Despite the less-than-honorable political origins of how Thanksgiving started many years ago, the whole idea behind a day of thanks seems pretty nice to me. Sure, everyone should be thankful every day and they should let people know that they’re in fact thankful; but in this day and age, having a designated day for that seems appropriate for an otherwise overlooked practice.
The day becomes a little less charming when it’s part of the holiday season, right before Christmas, Hanukkah and New Year’s Eve – celebrated days in which exchanging gifts is customary. Then it’s no longer just Thanksgiving; no, it’s also Black Friday, Cyber Monday, 50-percent sales, pre- Black Friday sales on Thursday and so on.
Being a foreigner to Thanksgiving – and pretty much every other American tradition – I learned to appreciate the special day. It’s actually my favorite American holiday, too. I have also been lucky enough to experience it with Americans who have been gracious enough to invite me into their homes Thursday. The whole day is romanticized in my mind.
Then I turn on the TV and it’s all ruined.
It’s not ruined only because of commercials but also because I have experienced the true “darkness” of Black Friday once during my time here. I left my apartment last year with one goal only: buy things because they’re on sale in the middle of the night.
But it wasn’t too long after I arrived at Grove City Outlets with two of my friends that I realized that the joke was on me.

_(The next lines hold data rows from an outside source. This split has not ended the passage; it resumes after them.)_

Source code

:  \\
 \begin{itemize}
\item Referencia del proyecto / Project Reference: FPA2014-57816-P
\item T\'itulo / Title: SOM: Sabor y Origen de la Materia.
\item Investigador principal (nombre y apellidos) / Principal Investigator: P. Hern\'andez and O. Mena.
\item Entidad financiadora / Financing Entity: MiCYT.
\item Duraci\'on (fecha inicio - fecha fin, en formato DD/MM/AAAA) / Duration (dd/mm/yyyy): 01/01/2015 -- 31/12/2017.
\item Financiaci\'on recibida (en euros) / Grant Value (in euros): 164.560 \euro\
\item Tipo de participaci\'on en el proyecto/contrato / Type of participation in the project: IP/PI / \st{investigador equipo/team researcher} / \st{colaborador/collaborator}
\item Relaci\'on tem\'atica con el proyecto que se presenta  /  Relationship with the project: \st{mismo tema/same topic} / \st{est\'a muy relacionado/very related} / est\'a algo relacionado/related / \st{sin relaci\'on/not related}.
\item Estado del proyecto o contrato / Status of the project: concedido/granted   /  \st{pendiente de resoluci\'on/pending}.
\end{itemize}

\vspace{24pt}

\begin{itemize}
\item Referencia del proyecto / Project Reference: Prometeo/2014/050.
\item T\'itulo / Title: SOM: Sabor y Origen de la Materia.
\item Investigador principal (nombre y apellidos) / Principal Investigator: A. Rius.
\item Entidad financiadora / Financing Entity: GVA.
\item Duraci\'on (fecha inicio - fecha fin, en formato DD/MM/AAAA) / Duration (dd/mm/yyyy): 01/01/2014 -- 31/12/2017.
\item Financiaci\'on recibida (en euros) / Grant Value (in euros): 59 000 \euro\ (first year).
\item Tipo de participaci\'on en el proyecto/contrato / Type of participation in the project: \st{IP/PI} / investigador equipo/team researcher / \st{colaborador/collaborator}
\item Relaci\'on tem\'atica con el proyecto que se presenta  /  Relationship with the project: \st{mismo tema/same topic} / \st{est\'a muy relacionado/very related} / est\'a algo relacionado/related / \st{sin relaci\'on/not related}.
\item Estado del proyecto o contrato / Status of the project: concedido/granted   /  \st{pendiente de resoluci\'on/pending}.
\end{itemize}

The place was, to no one’s surprise, packed and people could barely fit in the stores. After spending what seemed to be an eternity – two hours – in two stores only, we decided to pack it up and go. I got home with two sweaters and a scarf.
Three items I didn’t need.
It wasn’t the first time I bought things I didn’t need. I, like many other females, enjoy shopping for clothes. But what was new to me was the association between shopping and the holidays.
While Black Friday and holiday deals push people just a tad to get things off their Christmas shopping list, they also push away the charm of otherwise revered traditions.